I still watch TV for news and also read a lot online.

We are in a really interesting “news” cycle. News or “fake news” it’s really hard to tell it apart these days. I still watch TV for the quick soundbites, but read a lot more online. There’s just so much information it’s total overload.

 

  1. What is one environmental change you vow to make in the next year?

I’ve got to give up paper towels and it seems to be the most difficult step for me. I remember what it was like before them and it’s so much easier now.

– OK, I failed miserably here…still using paper towels! But I gave up disposable coffee cups and use a refillable water bottle on my desk. Small steps!

 

  1. If you could trade places with one person from any time in history (past or present) for one day—who would it be and why?

Neil Armstrong, because I want to go to and walk on the moon. Plus, he came back, so that’s a good thing.

Elon Musk, because he could get me to the moon – and back – that’s important to me!

 

  1. You have a meeting with the leader of every country in the world. You have 30 seconds to tell them anything you want. Go!

I would tell them to stop playing politics, stop the genocide, stop abuse to women, stop the hunger, stop war and to focus on being a human being.

All of that and “Stop polluting our planet – it doesn’t belong to you so treat it with respect.”

 

  1. You have the chance to send one tweet to all the tweeps in the world. Let’s hear it in 140 characters, or less!

We can all make a difference. Please RT!

– Well now we have 280 characters, so I would say…. “Get your head out of your ass, do something before it’s too late. We can all make a difference. Please RT! 

 

  1. If there was one industry/product that you could make more eco-friendly, what would it be?

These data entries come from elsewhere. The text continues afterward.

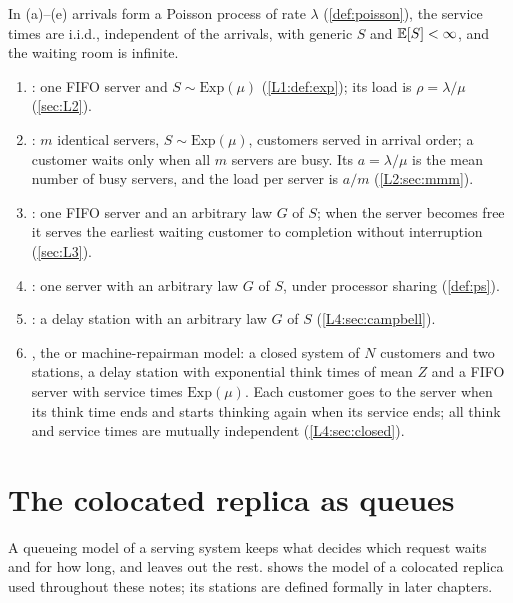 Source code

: \begin{definition}\label{L1:def:queues}
In (a)--(e) arrivals form a Poisson process of rate $\lambda$ (\cref{def:poisson}),
the service times are i.i.d., independent of the arrivals, with generic $S$ and
$\E[S]<\infty$, and the waiting room is infinite.
\begin{enumerate}[label=(\alph*)]
\item {}: one FIFO server and $S\sim\mathrm{Exp}(\mu)$ (\cref{L1:def:exp});
  its load is $\rho=\lambda/\mu$ (\cref{sec:L2}).
\item {}: $m$ identical servers, $S\sim\mathrm{Exp}(\mu)$, customers served
  in arrival order; a customer waits only when all $m$ servers are busy. Its
   $a=\lambda/\mu$ is the mean number of busy servers, and the load
  per server is $a/m$ (\cref{L2:sec:mmm}).
\item {}: one FIFO server and an arbitrary law $G$ of $S$; when the server
  becomes free it serves the earliest waiting customer to completion without
  interruption (\cref{sec:L3}).
\item {}: one server with an arbitrary law $G$ of $S$, under processor
  sharing (\cref{def:ps}).
\item {}: a delay station with an arbitrary law $G$ of $S$
  (\cref{L4:sec:campbell}).
\item {}, the  or machine-repairman model: a closed
  system of $N$ customers and two stations, a delay station with exponential think
  times of mean $Z$ and a FIFO server with service times $\mathrm{Exp}(\mu)$. Each
  customer goes to the server when its think time ends and starts thinking again when
  its service ends; all think and service times are mutually independent
  (\cref{L4:sec:closed}).
\end{enumerate}
\end{definition}

\section{The colocated replica as queues}\label{L1:sec:projection}

A queueing model of a serving system keeps what decides which request waits and for
how long, and leaves out the rest.  shows the model of a colocated
replica used throughout these notes; its stations are defined formally in later chapters.

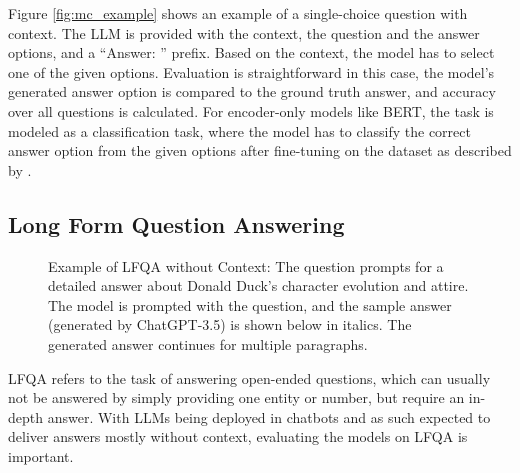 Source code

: Figure \ref{fig:mc_example} shows an example of a single-choice question with context.
The LLM is provided with the context, the question and the answer options, and a ``Answer: '' prefix.
Based on the context, the model has to select one of the given options.
Evaluation is straightforward in this case, the model's generated answer option is compared to the ground truth answer, and accuracy over all questions is calculated.
For encoder-only models like BERT, the task is modeled as a classification task, where the model has to classify the correct answer option from the given options after fine-tuning on the dataset as described by \cite{devlin:2018:BERT}.

\subsection{Long Form Question Answering}\label{sec:long-form-qa}
\begin{figure}[tb]
    \centering
    \caption{Example of LFQA without Context: The question prompts for a detailed answer about Donald Duck's character evolution and attire. The model is prompted with the question, and the sample answer (generated by ChatGPT-3.5) is shown below in italics. The generated answer continues for multiple paragraphs.}
    \label{fig:long_form_qa_example_with_answer}
\end{figure}
LFQA refers to the task of answering open-ended questions, which can usually not be answered by simply providing one entity or number, but require an in-depth answer.
With LLMs being deployed in chatbots and as such expected to deliver answers mostly without context, evaluating the models on LFQA is important.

Off shore drilling. We cannot be oil dependent on other countries and we can’t pollute the oceans either.

Seems the US is going backwards and opening up off shore drilling. We have got to stop our dependence on oil. Buy a hybrid, put in solar panels and stop fighting windmills, I for one love how they look, I’d be happy to have them on my mountain.

 

  1. Where in the world would you most like to be right now?

Today I would say Casa Que Canta in Zihuatanejo. It means the house that sings and you can hear the wind go through it. If you ask me the same question on another day I might have a different answer, like in England to be with my mother or visiting Machu Picchu again – the most amazing place I have ever seen.

Since writing my original answer, my mother in England passed away, but her spirit is very present. I have yet to get back to Machu Picchu, maybe this summer, but right now as we are freezing in New York I would have to say the Galápagos Islands. The temperature is in the 70’s and it’s somewhere I have always wanted to visit for its unique diversity of plant and animal species.

 

  1. What is the best book you have read recently?

Lacuna and Animal, Vegetable, Miracle, both by Barbara Kingsolver.

– Oh my goodness, so many books, but most recently Stephen King – On Writing.

 

17.  What makes you cringe?

Touching a worm by mistake. Turning one over while gardening really makes me cringe. Also, stepping on anything in the ocean without knowing what it is.

Still all those things but I have to add ill behaved children. I don’t know what’s happened in seven years, but many parents seem to have lost control of their kids.

 

  1. What do you want your legacy to be?

I want to inspire people to be their own health advocate—to ask questions and do their own research. You can’t always assume that your health care professional is right. You should challenge him or her in order to make healthy lifestyle choices to impact your life in a positive way. I have had several major health issues in my life and they made me realize that you have to ask for the treatment options that feel right for you. It’s your body, your life; you get to make that choice.